Cette mauvaise image s’étend malheureusement au monde de l’entreprise de manière générale, ce qui entraîne des réactions primaires regrettables des deux côtés. Une sorte de cercle vicieux. Plutôt que de faire persister et d’aggraver la fracture propriétaire/libre, une troisième voie semble plus appréciable. Les SSII implantées dans le libre sont un exemple. Les tentatives lobbyistes d’associations libristes un autre. Il ne faut pas tomber dans le piège de la condamnation généraliste. Luttons à armes égales :)

Thursday, April 3rd, 2008

MS Office et OpenOffice : y a-t-il une alternative à la politique commerciale de Microsoft face au renforcement du libre ?

Ayant découvert aujourd’hui la suite bureautique Microsoft Office 2007, j’ai été séduit par la qualité des logiciels produits par la firme de Mr Gates. Relativement peu gourmande en ressources (malgré les graphismes un peu trop fins pour une simple suite bureautique, qui font ahaner mon ventilateur), elle met à disposition des outils somme toute puissants. Je pense notamment à Word et Excel.

MS Word est d’une fluidité très agréable (bien que due en partie au fait qu’une part des fichiers nécessaires au fonctionnement de la suite sont chargés par défaut au démarrage de Windows, cela reste sympathique), et reste selon moi la référence en termes de mise en page. Je ne cherche vraiment pas à rabaisser OpenOffice Writer, qui est une alternative plus que décente, gratuite et multiplateforme, au produit de la firme de Redmond, mais force est de constater que l’on sent que ce sont des salariés à temps plein qui bossent sur la bêbête Word.

MS Excel est également un excellent tableur. L’ayant utilisé durant tout mon stage cet été, je sais à peu près de quoi je parle. C’est un outil puissant, utilisable dans de nombreuses situations et très fiable. On peut regretter son côté un peu fourre-tout : initialement, Excel n’est censé gérer que des tableaux. Allez comprendre pourquoi je m’en suis servi cet été pour gérer des bases de données simples… Malgré tout, il a tenu le choc. Le VBA, malgré sa lenteur d’exécution et sa gourmandise notoire, est un atout remarquable. La gestion de formulaires est également très pratique.

La suite Office est donc un produit réussi, et l’on ne peut que regretter certains défauts, liés non à des aspects techniques mais bien à des aspects économiques. Elle est vendue à un prix élevé, que j’ai personnellement du mal à justifier, bien qu’il soit toujours difficile de justifier le coût d’un logiciel (on en revient au débat de la rémunération du savoir : un logiciel a un coût de reproduction quasi-nul…).
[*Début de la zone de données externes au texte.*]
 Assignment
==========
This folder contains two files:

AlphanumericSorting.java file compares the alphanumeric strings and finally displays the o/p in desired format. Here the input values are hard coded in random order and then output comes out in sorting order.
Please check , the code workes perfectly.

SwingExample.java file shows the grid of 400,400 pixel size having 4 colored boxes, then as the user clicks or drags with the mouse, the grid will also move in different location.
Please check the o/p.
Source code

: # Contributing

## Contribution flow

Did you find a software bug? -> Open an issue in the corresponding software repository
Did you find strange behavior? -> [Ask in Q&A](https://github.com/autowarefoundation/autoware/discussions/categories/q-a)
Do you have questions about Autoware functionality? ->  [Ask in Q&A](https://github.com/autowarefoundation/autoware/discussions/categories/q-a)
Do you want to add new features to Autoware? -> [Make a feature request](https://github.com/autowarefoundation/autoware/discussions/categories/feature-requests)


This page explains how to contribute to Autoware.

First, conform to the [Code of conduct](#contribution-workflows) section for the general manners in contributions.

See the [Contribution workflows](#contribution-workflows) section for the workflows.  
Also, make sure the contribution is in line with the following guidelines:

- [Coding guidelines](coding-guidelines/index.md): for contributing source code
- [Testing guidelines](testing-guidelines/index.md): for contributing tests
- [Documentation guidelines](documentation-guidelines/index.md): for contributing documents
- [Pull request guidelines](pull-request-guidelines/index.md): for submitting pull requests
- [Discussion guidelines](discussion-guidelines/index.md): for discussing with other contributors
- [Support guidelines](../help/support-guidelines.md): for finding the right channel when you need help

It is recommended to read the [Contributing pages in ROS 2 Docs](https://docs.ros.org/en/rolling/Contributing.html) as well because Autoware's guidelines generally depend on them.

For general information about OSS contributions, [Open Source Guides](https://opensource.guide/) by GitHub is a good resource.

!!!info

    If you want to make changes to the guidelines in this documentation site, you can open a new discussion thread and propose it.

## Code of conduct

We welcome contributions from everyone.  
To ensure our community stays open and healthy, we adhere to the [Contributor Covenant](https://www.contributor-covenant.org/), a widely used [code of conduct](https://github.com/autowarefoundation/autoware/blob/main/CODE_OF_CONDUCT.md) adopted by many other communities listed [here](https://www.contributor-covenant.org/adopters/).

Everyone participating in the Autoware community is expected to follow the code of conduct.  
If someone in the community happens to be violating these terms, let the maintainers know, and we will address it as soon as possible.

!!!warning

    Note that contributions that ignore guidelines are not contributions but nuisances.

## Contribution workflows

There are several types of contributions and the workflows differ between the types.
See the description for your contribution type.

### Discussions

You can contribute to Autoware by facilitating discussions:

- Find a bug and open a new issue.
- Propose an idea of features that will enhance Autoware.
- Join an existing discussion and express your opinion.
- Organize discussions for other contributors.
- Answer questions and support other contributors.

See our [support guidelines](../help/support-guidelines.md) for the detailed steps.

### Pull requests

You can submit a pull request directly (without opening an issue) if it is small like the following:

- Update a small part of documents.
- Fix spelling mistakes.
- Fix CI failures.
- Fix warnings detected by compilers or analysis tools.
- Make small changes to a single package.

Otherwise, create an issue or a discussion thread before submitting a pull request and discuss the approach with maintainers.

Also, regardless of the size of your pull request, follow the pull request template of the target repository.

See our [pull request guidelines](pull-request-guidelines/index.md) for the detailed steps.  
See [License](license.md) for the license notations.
Microsoft n’a jamais voulu la rendre compatible avec les formats OpenSource, et en particulier avec OOo. Evidemment, le danger serait grand : donner la possibilité aux utilisateurs de Word d’ouvrir leurs fichiers sous OpenOffice Writer est dangereux. Les spécialistes en marketing de Microsoft ont compris l’intérêt économique qu’ils ont de maintenir coûte que coûte la séparation entre les deux mondes.

Mais sans oser demander (requête utopique, et dont les conséquences ne sont pas forcément positives) la libération du code source de la suite Office, je trouve regrettable que l’intercompabilité ne soit pas assurée. Après tout, le produit Office a des avantages comparatifs nets vis-à-vis de ses concurrents. Le risque que tous les aficionados de Word le délaissent pour l’alternative libre est minime, et la situation se serait de toute façon déjà produite : après tout, un utilisateur d’OpenOffice Writer peut sauvegarder ses fichiers dans le format Word, s’il le souhaite.
Actuellement, l’absence de compabilité du marchand vers le libre tend selon moi plus à desservir les premiers qu’à les renforcer dans leur position dominante.

Une telle situation risque malheureusement de persister quand on sait qu’IBM, dont la notoriété est clairement plus grande que celle d’OpenOffice.org, a annoncé son association avec ces derniers afin de sortir une nouvelle suite bureautique, Lotus, réutilisant les codes d’OOo en y ajoutant le savoir-faire IBM. La concurrence grandissante ne fera pas changer de politique à Microsoft. Bill Gates n’a jamais été un informaticien : il est et restera un excellent commercial.